Task instructions — Would you return every line of the listing below that has "拆解成額外的欄位" in it?
==== Records ====
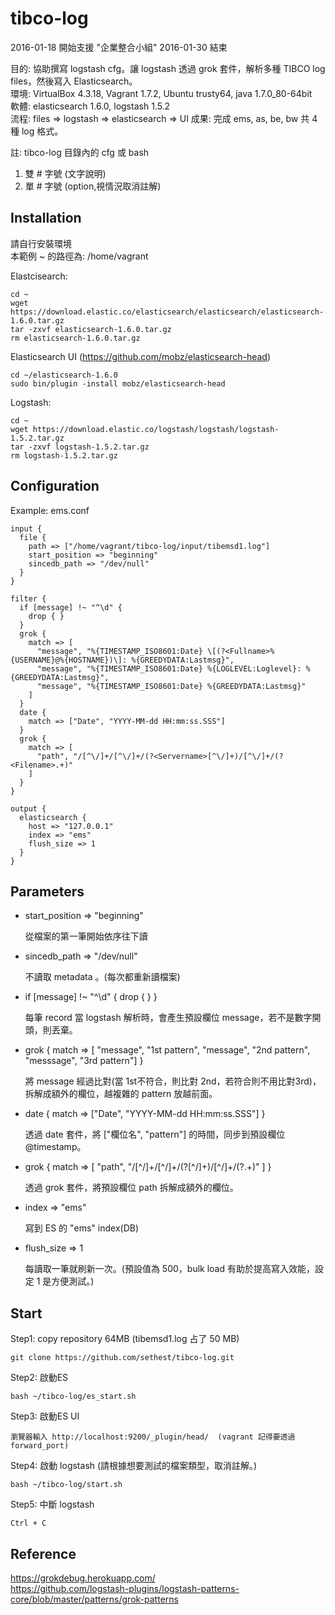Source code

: # tibco-log
2016-01-18 開始支援 "企業整合小組"
2016-01-30 結束

目的: 協助撰寫 logstash cfg。讓 logstash 透過 grok 套件，解析多種 TIBCO log files，然後寫入 Elasticsearch。  
環境: VirtualBox 4.3.18, Vagrant 1.7.2, Ubuntu trusty64, java 1.7.0_80-64bit    
軟體: elasticsearch 1.6.0, logstash 1.5.2  
流程: files => logstash => elasticsearch => UI
成果: 完成 ems, as, be, bw  共 4 種 log 格式。

  
註: tibco-log 目錄內的 cfg 或 bash  
  1. 雙 # 字號 (文字說明)   
  2. 單 # 字號 (option,視情況取消註解)

## Installation
請自行安裝環境  
本範例 ~ 的路徑為: /home/vagrant  

Elastcisearch:  

    cd ~
    wget https://download.elastic.co/elasticsearch/elasticsearch/elasticsearch-1.6.0.tar.gz
    tar -zxvf elasticsearch-1.6.0.tar.gz
    rm elasticsearch-1.6.0.tar.gz
    
Elasticsearch UI (https://github.com/mobz/elasticsearch-head)

    cd ~/elasticsearch-1.6.0
    sudo bin/plugin -install mobz/elasticsearch-head

Logstash:

    cd ~
    wget https://download.elastic.co/logstash/logstash/logstash-1.5.2.tar.gz
    tar -zxvf logstash-1.5.2.tar.gz
    rm logstash-1.5.2.tar.gz

## Configuration

Example: ems.conf
```
input {
  file {
    path => ["/home/vagrant/tibco-log/input/tibemsd1.log"]
    start_position => "beginning"
    sincedb_path => "/dev/null"
  }
}

filter {
  if [message] !~ "^\d" {
    drop { }
  }
  grok {
    match => [
      "message", "%{TIMESTAMP_ISO8601:Date} \[(?<Fullname>%{USERNAME}@%{HOSTNAME})\]: %{GREEDYDATA:Lastmsg}",
      "message", "%{TIMESTAMP_ISO8601:Date} %{LOGLEVEL:Loglevel}: %{GREEDYDATA:Lastmsg}",
      "message", "%{TIMESTAMP_ISO8601:Date} %{GREEDYDATA:Lastmsg}"
    ]
  }
  date {
    match => ["Date", "YYYY-MM-dd HH:mm:ss.SSS"]
  }
  grok {
    match => [
      "path", "/[^\/]+/[^\/]+/(?<Servername>[^\/]+)/[^\/]+/(?<Filename>.+)"
    ]
  }
}

output {
  elasticsearch {
    host => "127.0.0.1"
    index => "ems"
    flush_size => 1
  }
}
```

## Parameters 

- start_position => "beginning"

    從檔案的第一筆開始依序往下讀  
    
- sincedb_path => "/dev/null"

    不讀取 metadata 。(每次都重新讀檔案)

- if [message] !~ "^\d" {
    drop { }
  }

    每筆 record 當 logstash 解析時，會產生預設欄位 message，若不是數字開頭，則丟棄。
    
- grok {  match => [ "message", "1st pattern", "message", "2nd pattern", "messsage", "3rd pattern"]  }

    將 message 經過比對(當 1st不符合，則比對 2nd，若符合則不用比對3rd)，拆解成額外的欄位，越複雜的 pattern 放越前面。
    
- date { match => ["Date", "YYYY-MM-dd HH:mm:ss.SSS"] }

    透過 date 套件，將 ["欄位名", "pattern"] 的時間，同步到預設欄位 @timestamp。
    
- grok {    match => [   "path", "/[^\/]+/[^\/]+/(?<Servername>[^\/]+)/[^\/]+/(?<Filename>.+)" ] }

    透過 grok 套件，將預設欄位 path 拆解成額外的欄位。
    
- index => "ems"

    寫到 ES 的 "ems" index(DB)
    
- flush_size => 1

    每讀取一筆就刷新一次。(預設值為 500，bulk load 有助於提高寫入效能，設定 1 是方便測試。)

## Start

Step1: copy repository 64MB  (tibemsd1.log 占了 50 MB)

    git clone https://github.com/sethest/tibco-log.git
    
Step2: 啟動ES

    bash ~/tibco-log/es_start.sh
    
Step3: 啟動ES UI

    瀏覽器輸入 http://localhost:9200/_plugin/head/  (vagrant 記得要透過 forward_port)   

Step4: 啟動 logstash (請根據想要測試的檔案類型，取消註解。)

    bash ~/tibco-log/start.sh

Step5: 中斷 logstash

    Ctrl + C

## Reference
https://grokdebug.herokuapp.com/  
https://github.com/logstash-plugins/logstash-patterns-core/blob/master/patterns/grok-patterns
====
Reply —
    將 message 經過比對(當 1st不符合，則比對 2nd，若符合則不用比對3rd)，拆解成額外的欄位，越複雜的 pattern 放越前面。
    透過 grok 套件，將預設欄位 path 拆解成額外的欄位。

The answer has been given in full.